Lo encontró en la orilla de la carretera. Pequeño e indefenso, gimiendo tristemente. Lo recogió porque él odiaba a quienes tiraban seres indefensos como si fueran basura.
Pero Barry creció grande y fuerte. Un cimarrón de pelaje gris moteado.
Se apegó a su salvador de tal forma que se volvió su sombra. Los otros perros dormían o haraganeaban yendo de un lado al otro; él no. Era el mejor guardián, siempre atento, alerta… y su dueño lo mimaba con caricias y alabanzas.


Habían pasado diez años juntos y Barry fue cambiando un poco sus costumbres: cuando él se sentaba en el corredor mirando la calle mientras mateaba, el cimarrón se sentaba frente a él y gemía como si llorara. El hombre no podía comprender qué le estaba pasando y lo llevó al veterinario para ver si sufría de algo que él ignorara, pero el profesional le aseguró que su salud era muy buena y no se explicaba qué le sucedía.
De ahí en más su comportamiento fue empeorando. Por las noches salía del cuarto de su amo y se ponía a aullar interminablemente.


Él lo retaba ordenándole que callara, después hablaba con él como si Barry pudiera entenderlo. Le acariciaba la cabeza y las orejas preguntándole qué le estaba pasando, pero el perro solo gemía y lamía sus manos con todo el amor que un animal puede demostrar.

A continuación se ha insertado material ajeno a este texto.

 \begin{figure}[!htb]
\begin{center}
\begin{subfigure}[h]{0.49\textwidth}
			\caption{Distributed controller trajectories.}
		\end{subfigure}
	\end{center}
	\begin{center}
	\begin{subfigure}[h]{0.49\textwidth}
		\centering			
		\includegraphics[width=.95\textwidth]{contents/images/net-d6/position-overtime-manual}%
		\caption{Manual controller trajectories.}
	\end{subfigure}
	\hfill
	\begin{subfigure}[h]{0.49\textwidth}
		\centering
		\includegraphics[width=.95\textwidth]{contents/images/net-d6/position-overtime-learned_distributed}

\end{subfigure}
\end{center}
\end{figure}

No varió su costumbre que había tomado como un deber.
Pasaron como tres meses en eso. de mirarlo fijo mientras mateaba y gemía como un llanto sin consuelo.
Su hija pasó varias veces a visitarlo extrañada también de aquel comportamiento del mejor amigo de su padre. Parecían correr lágrimas por sus ojos tristes.


La hija pensó que tal vez presentía su muerte y era su manera de despedirse, pero su padre le aseguró que el veterinario dijo que estaba en excelente forma. Ella buscaba una explicación a tan rara conducta y, de repente, creyó comprender lo que el noble animal quería decirle.

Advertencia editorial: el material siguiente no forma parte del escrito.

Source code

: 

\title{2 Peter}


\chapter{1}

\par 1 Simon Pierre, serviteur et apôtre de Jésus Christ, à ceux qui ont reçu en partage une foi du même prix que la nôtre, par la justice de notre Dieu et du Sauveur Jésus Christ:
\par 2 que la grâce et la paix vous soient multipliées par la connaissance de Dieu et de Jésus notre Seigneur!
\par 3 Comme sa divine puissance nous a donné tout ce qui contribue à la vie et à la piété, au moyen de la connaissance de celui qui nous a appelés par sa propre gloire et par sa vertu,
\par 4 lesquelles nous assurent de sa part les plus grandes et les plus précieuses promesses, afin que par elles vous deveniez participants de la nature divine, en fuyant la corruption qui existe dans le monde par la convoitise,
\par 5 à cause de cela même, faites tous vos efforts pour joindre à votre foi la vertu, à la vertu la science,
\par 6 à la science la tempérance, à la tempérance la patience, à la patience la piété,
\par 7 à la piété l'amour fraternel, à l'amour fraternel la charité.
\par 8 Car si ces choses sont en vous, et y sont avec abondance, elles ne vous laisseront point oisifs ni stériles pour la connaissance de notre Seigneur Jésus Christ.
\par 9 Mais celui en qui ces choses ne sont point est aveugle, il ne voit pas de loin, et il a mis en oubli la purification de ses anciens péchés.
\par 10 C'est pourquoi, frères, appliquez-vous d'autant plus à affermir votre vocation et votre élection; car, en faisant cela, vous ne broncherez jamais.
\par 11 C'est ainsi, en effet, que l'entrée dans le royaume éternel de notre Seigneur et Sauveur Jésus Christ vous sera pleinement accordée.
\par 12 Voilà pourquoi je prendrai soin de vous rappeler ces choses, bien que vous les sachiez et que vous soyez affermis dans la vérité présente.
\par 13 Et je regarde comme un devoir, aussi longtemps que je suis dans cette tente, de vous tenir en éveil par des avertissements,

Miró a su padre y le preguntó cuánto tiempo hacía que no iba al médico a hacerse un chequeo. Él rio ante aquella pregunta y le dijo que no precisaba un médico que se sentía muy bien, pero ante la insistencia de su hija se dejó llevar al médico donde le hicieron toda clase de análisis y pruebas.
Y allí estaba su inseparable amigo esperando en la puerta de salida.

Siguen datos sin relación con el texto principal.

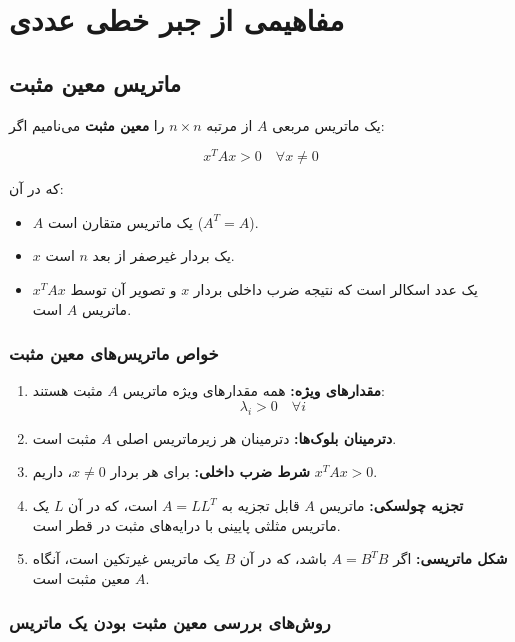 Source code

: \chapter{مفاهیمی از جبر خطی عددی}
\section{ماتریس معین مثبت}
\begin{definition}
	یک ماتریس مربعی \( A \) از مرتبه \( n \times n \) را \textbf{معین مثبت} می‌نامیم اگر:
	
	\[
	x^T A x > 0 \quad \forall x \neq 0
	\]
	
	که در آن:
	\begin{itemize}
		\item \( A \) یک ماتریس متقارن است (\( A^T = A \)).
		\item \( x \) یک بردار غیرصفر از بعد \( n \) است.
		\item \( x^T A x \) یک عدد اسکالر است که نتیجه ضرب داخلی بردار \( x \) و تصویر آن توسط ماتریس \( A \) است.
	\end{itemize}
\end{definition}
\subsection*{خواص ماتریس‌های معین مثبت}

\begin{enumerate}
	\item \textbf{‌مقدارهای ویژه:} 
	همه ‌مقدارهای ویژه ماتریس \( A \) مثبت هستند:
	\[
	\lambda_i > 0 \quad \forall i
	\]
	
	\item \textbf{دترمینان بلوک‌ها:} 
	دترمینان هر زیرماتریس اصلی \( A \) مثبت است.
	
	\item \textbf{شرط ضرب داخلی:} 
	برای هر بردار \( x \neq 0 \)، داریم \( x^T A x > 0 \).
	
	\item \textbf{تجزیه چولسکی:} 
	ماتریس \( A \) قابل تجزیه به \( A = L L^T \) است، که در آن \( L \) یک ماتریس مثلثی پایینی با درایه‌های مثبت در قطر است.
	
	\item \textbf{شکل ماتریسی:}
	اگر \( A = B^T B \) باشد، که در آن \( B \) یک ماتریس غیرتکین است، آنگاه \( A \) معین مثبت است.
\end{enumerate}

\subsection*{روش‌های بررسی معین مثبت بودن یک ماتریس}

Finalmente le detectaron un mal cardíaco que podría haber terminado en un infarto fulminante si no se medicaba y cuidaba meticulosamente con visitas frecuentes al cardiólogo, donde tal vez terminará con un by-pass


Cuando padre e hija retornaban al hogar paterno, la joven se volvió en el asiento y acarició a Barry dándole las gracias por haberse hecho entender finalmente. El perro ladró feliz moviendo su cola con afán.
Y desde ese momento ya no hubo gemidos, ni por las noches sus aullidos lastimeros e interminables. Había devuelto el favor que el hombre le hiciera al salvar su vida. Ahora estaba en paz. Vida con vida se paga y apreció mucho más a la joven que lo supo interpretar.


Hay perros cuya nobleza no tiene nombre.
Los dos volvieron a ser felices y más unidos que nunca.